My greatest emotional and intellectual trial as a Mother at this point in my life is with my 6 year old daughter. While we have had many seasons of growth throughout these six wonderful years, I am now struck by the realization that she grew to be far more perceptive as a six year old than I was prepared for her to be. My latest awakening to this was a brief interaction in the car while we waited for my husband, her stepfather, to get done in the grocery store. In red crayon on a white sheet of paper, my six year old wrote: “I hate hate hate what you did to me.” Now if that doesn’t scream “Listen to me!!!”, I don’t know what does. Further questioning revealed that she was referring to the demise of my relationship with her father; a relationship that ended over five years ago.

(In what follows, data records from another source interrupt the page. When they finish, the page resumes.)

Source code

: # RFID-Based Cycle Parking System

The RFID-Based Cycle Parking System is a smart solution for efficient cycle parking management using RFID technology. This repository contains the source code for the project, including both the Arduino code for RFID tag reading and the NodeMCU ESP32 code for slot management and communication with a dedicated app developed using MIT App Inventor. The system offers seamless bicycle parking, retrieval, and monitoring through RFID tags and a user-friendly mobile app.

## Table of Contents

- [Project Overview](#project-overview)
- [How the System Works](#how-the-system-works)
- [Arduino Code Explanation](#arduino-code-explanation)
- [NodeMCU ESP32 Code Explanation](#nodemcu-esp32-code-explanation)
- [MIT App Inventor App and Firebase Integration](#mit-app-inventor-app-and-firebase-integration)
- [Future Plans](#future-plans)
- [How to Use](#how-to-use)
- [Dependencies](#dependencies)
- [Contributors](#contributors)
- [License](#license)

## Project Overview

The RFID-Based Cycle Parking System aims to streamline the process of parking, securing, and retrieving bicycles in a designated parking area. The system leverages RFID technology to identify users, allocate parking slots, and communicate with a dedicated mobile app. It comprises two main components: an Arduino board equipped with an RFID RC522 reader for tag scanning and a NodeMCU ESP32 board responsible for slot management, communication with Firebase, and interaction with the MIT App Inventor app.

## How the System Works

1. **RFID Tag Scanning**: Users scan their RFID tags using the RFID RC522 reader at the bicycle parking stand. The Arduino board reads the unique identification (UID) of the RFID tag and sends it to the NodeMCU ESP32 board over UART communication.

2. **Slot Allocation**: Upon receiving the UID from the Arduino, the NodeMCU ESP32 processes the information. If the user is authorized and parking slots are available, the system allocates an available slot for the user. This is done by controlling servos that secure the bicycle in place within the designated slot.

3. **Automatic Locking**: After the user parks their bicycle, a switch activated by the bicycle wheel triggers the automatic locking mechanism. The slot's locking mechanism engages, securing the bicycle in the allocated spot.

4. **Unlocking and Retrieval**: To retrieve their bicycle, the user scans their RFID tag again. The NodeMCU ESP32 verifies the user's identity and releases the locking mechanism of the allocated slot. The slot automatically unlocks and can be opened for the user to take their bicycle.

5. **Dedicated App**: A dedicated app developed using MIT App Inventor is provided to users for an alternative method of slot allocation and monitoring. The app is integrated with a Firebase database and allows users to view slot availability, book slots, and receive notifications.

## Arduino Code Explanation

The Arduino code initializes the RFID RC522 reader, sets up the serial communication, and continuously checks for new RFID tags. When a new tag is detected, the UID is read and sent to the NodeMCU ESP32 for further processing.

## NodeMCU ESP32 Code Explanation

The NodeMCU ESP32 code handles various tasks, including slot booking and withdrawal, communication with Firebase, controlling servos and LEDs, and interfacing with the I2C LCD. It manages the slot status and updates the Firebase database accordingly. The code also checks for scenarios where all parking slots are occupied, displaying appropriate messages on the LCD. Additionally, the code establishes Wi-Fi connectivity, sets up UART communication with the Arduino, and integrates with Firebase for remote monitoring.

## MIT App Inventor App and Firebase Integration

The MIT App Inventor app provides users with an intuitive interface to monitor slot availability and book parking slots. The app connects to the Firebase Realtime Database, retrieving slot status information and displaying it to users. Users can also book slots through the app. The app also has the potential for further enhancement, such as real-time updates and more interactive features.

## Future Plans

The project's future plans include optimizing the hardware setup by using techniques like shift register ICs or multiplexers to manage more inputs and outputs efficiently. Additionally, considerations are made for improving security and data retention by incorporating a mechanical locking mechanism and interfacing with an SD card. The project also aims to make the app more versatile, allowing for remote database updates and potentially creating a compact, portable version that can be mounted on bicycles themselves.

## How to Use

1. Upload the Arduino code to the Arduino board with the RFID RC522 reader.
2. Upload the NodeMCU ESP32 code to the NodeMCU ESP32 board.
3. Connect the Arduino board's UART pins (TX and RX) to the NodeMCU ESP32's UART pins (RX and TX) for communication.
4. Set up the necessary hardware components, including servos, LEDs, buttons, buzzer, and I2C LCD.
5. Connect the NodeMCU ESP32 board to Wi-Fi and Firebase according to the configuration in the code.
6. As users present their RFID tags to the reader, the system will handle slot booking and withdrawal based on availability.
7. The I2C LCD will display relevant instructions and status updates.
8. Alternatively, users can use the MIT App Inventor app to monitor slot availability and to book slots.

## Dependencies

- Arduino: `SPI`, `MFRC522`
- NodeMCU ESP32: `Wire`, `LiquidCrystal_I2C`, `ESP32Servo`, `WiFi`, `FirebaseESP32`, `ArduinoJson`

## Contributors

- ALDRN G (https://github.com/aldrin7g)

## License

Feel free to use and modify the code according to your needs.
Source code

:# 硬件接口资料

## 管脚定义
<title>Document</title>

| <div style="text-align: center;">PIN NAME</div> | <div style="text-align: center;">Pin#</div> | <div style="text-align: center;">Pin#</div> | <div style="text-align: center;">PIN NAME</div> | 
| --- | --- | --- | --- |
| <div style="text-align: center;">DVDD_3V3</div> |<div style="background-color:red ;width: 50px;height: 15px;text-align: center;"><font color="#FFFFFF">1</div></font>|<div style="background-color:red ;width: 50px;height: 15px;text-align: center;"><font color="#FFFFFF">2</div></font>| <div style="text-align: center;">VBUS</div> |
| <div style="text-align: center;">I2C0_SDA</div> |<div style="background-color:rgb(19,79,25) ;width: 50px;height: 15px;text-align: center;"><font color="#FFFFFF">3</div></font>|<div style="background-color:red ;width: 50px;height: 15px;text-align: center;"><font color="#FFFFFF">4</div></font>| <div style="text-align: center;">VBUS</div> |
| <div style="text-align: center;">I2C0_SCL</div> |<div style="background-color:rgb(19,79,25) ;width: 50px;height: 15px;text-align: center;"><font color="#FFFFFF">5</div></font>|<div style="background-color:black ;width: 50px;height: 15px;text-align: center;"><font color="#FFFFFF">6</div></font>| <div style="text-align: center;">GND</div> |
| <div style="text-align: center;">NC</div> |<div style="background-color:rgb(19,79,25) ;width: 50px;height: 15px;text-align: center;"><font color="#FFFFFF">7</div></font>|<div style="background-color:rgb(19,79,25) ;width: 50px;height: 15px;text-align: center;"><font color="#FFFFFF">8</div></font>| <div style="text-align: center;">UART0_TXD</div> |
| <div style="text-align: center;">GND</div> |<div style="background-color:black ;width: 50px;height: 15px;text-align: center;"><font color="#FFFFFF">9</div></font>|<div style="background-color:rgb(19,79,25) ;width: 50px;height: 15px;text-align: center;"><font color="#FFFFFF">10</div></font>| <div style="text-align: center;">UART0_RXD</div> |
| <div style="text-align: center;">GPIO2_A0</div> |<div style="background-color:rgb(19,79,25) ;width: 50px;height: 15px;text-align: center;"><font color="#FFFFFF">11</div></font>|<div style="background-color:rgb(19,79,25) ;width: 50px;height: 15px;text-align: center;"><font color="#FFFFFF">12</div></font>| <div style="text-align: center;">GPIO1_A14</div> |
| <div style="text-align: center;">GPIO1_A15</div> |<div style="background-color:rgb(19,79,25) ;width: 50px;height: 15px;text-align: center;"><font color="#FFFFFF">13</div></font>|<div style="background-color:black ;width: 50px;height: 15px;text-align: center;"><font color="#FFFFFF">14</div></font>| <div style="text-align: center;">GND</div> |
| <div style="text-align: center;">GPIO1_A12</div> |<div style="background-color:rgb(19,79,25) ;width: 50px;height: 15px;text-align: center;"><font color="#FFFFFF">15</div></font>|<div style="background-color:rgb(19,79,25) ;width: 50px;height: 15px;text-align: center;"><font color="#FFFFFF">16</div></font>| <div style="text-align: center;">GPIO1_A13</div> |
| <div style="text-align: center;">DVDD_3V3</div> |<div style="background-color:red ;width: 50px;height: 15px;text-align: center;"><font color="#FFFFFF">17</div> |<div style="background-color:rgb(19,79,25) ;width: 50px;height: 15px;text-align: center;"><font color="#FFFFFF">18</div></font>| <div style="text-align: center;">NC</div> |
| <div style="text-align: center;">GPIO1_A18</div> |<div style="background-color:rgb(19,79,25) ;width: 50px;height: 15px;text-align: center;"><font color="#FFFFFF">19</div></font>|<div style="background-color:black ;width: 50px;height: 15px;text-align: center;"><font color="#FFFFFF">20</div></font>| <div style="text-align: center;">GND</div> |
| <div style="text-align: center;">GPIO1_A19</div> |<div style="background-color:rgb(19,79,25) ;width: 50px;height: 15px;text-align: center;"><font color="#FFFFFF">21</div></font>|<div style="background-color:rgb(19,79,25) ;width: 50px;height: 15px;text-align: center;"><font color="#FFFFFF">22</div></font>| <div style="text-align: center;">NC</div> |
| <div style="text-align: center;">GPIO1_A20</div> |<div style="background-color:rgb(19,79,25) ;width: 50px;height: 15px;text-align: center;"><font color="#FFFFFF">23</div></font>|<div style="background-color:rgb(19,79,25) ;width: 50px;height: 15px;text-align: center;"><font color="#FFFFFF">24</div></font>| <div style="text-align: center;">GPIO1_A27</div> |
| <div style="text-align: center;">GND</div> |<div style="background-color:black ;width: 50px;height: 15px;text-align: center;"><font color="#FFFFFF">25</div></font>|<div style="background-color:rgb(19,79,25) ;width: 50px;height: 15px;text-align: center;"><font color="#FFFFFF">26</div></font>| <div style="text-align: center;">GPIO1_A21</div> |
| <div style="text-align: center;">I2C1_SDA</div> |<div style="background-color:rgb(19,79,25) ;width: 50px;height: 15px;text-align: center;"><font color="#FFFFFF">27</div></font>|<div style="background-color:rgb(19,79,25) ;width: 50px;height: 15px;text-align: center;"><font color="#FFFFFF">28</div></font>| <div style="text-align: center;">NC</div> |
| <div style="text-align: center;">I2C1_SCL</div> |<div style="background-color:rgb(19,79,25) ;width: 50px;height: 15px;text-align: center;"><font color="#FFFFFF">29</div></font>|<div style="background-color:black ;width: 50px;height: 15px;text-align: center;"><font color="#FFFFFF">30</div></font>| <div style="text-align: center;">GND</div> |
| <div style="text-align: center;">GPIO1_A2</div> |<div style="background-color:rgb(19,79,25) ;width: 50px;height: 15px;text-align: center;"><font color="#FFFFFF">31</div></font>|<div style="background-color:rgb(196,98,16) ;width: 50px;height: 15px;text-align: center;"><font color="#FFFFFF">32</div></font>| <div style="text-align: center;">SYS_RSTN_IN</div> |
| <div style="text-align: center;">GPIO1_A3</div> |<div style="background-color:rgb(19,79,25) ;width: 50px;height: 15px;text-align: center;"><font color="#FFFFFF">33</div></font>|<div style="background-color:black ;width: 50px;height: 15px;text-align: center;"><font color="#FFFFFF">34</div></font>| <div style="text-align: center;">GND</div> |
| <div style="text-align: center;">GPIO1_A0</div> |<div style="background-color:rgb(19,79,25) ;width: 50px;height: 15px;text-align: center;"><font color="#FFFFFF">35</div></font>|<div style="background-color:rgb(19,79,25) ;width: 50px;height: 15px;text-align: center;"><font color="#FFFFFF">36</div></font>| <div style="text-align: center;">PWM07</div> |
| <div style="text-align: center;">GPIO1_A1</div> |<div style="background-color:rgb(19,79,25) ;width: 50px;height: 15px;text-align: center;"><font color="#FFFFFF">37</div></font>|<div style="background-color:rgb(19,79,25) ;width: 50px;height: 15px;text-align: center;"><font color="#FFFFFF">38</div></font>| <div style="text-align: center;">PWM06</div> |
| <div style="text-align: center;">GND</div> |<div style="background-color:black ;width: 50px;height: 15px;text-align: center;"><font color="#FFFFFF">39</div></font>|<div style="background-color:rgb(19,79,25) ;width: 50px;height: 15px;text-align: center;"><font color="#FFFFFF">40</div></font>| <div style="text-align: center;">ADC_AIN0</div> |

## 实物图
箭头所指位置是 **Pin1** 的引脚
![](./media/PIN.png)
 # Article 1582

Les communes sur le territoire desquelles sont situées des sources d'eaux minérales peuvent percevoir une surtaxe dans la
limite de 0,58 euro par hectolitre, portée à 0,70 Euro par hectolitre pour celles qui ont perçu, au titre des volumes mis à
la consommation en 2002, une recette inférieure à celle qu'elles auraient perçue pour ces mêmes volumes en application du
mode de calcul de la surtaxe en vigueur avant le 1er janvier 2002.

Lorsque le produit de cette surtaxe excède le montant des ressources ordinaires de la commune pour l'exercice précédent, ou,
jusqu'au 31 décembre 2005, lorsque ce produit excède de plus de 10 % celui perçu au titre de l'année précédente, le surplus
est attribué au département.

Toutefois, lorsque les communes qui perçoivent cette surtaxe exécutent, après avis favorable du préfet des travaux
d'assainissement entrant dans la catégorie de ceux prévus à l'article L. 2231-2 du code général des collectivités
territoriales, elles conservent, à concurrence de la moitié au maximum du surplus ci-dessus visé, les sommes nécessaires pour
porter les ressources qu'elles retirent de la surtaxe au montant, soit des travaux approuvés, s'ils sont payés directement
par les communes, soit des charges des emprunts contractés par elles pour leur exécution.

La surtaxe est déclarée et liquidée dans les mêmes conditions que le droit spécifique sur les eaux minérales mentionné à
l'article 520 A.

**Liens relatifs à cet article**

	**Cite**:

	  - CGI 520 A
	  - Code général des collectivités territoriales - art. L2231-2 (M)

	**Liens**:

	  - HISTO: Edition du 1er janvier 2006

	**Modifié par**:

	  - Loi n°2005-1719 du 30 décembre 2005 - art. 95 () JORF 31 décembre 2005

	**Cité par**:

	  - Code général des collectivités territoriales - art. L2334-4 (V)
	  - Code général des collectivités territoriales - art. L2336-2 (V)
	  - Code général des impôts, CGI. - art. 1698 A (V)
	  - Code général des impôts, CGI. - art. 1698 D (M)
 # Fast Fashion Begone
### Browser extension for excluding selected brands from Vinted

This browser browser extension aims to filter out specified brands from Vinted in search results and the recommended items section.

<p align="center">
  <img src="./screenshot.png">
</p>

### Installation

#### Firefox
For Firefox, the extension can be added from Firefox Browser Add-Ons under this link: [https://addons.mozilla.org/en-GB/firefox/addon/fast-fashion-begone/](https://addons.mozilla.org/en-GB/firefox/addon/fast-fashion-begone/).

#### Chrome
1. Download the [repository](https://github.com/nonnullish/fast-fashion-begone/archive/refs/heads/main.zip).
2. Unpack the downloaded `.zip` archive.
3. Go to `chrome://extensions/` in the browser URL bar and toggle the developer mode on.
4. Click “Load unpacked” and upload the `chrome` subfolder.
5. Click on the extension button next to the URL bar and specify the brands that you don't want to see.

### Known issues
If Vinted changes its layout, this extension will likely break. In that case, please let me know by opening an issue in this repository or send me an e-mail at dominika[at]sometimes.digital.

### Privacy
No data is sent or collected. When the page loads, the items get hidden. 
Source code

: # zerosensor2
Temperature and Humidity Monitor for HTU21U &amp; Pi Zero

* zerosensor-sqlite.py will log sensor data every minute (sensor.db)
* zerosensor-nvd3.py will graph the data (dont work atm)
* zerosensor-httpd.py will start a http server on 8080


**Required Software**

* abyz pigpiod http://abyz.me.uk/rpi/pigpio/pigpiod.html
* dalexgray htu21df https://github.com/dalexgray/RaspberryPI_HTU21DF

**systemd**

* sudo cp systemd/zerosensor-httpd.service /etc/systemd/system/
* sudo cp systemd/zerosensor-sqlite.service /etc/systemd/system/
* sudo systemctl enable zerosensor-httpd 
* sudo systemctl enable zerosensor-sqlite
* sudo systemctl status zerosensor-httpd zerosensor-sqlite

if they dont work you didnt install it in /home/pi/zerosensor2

When I asked her what I did to her, she replied with, “I know who broke up with who.” She looked at me accusingly, and pressing for a legitimate explanation of the chain of events that led to me making the choice to abandon our chance of a cohesive biological family unit.
Before I launch into this explanation, however, I would like to preface with what seemingly harmless influence I believe elicited such a dramatic outpouring of emotion from my six year old daughter. On a recent trip to the library, we rented the 1960’s classic “The Parent Trap” starring Haley Mills. If you have seen this film, you know that the parents split up when their twin daughters were very young, resulting in the Mother moving across the country. Neither twin knew that the other existed until they met by chance at camp the summer of their 13th year. The film ends with the Mother showing up to switch the girls back, interrupting the Father’s plans to remarry. The Mother and Father get back together and they all live happily ever after. Shaelyn wanted to know why she hadn’t gotten this happy ending. Initially, the uncomfortable situation made me regret ever letting her watch this movie, but in the last two weeks, I have realized that it prompted an opportunity for Shaelyn to share her true feelings with me. Not only did such a conversation provide her with an explanation, but I also got the opportunity to share with her my perspective.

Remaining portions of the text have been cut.